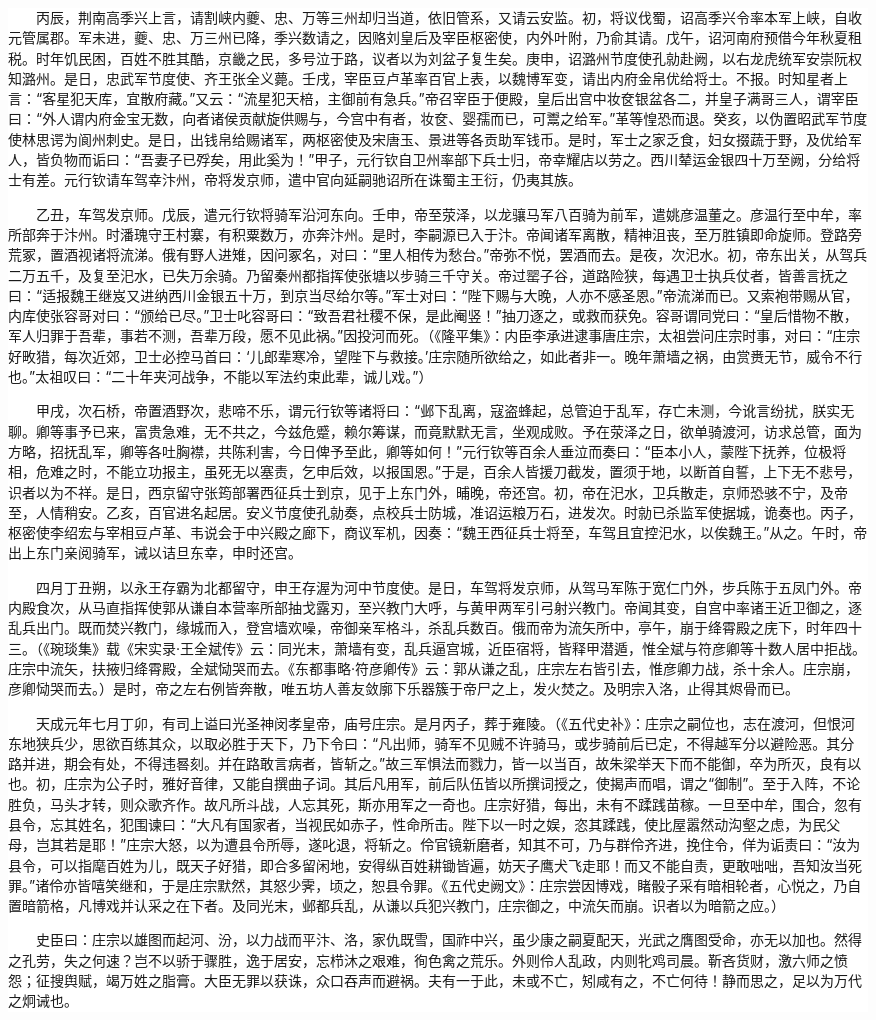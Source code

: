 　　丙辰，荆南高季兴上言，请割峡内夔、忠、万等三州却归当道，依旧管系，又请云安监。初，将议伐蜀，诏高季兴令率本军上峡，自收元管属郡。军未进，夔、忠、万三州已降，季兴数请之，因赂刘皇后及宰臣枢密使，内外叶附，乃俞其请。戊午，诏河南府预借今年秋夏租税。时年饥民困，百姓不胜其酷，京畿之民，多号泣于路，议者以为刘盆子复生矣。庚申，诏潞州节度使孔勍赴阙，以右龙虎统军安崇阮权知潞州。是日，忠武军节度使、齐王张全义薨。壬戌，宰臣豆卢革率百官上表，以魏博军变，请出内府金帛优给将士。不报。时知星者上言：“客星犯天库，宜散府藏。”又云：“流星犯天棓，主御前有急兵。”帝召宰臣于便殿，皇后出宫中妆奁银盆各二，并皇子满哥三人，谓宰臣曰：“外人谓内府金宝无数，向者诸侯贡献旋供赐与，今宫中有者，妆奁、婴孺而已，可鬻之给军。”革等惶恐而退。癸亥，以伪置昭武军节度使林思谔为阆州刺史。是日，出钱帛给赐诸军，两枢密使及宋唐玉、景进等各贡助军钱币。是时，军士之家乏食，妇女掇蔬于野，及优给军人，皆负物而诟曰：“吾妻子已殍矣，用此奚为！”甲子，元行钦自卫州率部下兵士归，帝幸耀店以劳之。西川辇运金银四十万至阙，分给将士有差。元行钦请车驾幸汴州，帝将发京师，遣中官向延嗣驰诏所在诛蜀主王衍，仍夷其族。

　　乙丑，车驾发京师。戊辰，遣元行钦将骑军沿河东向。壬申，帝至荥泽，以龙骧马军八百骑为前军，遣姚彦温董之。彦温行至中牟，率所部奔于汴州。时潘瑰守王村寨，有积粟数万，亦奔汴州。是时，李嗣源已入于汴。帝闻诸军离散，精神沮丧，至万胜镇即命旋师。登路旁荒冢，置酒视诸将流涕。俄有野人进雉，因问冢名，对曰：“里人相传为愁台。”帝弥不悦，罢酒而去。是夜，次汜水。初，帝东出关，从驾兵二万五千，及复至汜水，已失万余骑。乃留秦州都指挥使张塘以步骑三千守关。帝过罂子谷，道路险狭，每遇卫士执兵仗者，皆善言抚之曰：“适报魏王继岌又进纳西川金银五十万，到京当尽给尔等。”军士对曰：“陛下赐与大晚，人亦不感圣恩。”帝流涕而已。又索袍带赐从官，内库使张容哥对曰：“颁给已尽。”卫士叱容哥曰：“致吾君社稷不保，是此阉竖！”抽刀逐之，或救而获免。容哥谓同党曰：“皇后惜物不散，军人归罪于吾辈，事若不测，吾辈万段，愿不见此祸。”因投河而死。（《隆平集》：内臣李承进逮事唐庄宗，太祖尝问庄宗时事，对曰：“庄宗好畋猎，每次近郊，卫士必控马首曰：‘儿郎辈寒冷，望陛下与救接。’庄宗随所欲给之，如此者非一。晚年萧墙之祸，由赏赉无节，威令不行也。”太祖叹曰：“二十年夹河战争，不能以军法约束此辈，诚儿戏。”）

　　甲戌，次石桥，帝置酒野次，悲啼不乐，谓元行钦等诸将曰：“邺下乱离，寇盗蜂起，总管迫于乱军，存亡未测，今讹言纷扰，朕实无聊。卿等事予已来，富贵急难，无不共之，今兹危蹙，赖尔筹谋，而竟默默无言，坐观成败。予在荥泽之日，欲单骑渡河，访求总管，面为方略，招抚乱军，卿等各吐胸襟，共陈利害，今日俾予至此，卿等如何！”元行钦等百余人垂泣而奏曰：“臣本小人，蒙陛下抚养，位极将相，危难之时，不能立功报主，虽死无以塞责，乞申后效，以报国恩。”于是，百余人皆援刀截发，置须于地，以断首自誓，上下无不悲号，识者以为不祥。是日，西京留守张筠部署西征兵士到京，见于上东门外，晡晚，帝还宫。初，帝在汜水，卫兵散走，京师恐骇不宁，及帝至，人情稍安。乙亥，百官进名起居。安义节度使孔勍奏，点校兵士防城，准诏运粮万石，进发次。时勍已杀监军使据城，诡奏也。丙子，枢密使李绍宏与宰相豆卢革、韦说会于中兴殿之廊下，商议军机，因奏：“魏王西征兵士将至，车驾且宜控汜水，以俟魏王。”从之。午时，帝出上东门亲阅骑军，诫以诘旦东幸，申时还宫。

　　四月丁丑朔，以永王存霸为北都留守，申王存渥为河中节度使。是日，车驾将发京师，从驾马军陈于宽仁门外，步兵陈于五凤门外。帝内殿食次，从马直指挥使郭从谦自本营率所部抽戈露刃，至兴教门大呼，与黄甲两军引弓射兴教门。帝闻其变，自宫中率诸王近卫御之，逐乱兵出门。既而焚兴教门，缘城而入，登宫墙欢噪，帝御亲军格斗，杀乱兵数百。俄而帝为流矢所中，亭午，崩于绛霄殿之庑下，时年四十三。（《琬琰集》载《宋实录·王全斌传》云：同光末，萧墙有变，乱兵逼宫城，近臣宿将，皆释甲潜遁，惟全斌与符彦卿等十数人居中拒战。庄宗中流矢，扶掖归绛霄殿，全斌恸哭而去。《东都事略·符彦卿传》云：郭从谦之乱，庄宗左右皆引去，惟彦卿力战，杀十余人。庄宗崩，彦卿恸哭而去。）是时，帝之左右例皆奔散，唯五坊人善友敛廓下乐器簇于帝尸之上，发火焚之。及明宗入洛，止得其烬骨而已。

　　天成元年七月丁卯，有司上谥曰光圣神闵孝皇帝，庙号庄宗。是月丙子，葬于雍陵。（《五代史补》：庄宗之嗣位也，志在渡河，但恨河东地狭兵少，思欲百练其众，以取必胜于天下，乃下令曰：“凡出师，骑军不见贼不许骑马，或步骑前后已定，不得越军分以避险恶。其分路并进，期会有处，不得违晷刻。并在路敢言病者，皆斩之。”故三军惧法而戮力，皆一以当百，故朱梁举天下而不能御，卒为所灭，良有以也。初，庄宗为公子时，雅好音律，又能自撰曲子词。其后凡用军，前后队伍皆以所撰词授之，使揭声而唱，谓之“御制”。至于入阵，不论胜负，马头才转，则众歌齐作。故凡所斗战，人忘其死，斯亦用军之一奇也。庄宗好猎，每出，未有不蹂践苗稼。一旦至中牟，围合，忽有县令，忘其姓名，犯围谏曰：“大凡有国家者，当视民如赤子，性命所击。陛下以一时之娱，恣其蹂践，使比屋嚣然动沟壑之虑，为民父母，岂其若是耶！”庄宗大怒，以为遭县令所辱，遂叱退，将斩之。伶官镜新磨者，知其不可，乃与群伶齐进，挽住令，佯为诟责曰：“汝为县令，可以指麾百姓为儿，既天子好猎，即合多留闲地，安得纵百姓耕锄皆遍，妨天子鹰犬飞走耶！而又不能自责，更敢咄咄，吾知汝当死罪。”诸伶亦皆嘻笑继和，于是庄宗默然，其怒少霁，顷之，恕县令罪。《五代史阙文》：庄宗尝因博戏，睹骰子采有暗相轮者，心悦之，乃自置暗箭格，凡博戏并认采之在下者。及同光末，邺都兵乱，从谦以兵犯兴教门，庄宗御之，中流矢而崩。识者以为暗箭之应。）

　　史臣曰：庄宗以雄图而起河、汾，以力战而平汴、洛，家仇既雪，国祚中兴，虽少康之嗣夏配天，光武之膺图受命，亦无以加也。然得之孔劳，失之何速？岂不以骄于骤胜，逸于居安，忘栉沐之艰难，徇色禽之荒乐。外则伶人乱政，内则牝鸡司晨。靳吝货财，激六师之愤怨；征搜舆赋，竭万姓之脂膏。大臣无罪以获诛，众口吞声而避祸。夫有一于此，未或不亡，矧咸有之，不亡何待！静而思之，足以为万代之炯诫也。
---
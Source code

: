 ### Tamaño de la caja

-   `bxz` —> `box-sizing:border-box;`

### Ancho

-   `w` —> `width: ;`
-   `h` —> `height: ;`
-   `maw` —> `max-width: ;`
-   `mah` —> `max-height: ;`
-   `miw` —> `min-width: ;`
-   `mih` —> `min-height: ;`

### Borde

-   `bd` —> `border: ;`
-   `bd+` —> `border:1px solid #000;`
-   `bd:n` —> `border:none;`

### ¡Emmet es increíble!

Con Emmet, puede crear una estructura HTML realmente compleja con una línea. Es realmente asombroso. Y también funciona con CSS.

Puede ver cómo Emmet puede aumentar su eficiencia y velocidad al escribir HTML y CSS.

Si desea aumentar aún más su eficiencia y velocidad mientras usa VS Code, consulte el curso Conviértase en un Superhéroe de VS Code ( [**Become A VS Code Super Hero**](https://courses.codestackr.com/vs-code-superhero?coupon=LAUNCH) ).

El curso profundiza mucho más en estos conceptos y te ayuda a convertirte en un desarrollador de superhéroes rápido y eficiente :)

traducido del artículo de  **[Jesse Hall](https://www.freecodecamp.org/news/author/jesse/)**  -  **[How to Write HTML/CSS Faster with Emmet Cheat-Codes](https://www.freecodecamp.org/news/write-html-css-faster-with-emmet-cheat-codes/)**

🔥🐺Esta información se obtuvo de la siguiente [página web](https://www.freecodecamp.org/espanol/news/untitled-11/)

■ Assigned task
Would you show every line in the data above that contains the string "freecodecamp"?

■ Response to the exercise
traducido del artículo de  **[Jesse Hall](https://www.freecodecamp.org/news/author/jesse/)**  -  **[How to Write HTML/CSS Faster with Emmet Cheat-Codes](https://www.freecodecamp.org/news/write-html-css-faster-with-emmet-cheat-codes/)**
🔥🐺Esta información se obtuvo de la siguiente [página web](https://www.freecodecamp.org/espanol/news/untitled-11/)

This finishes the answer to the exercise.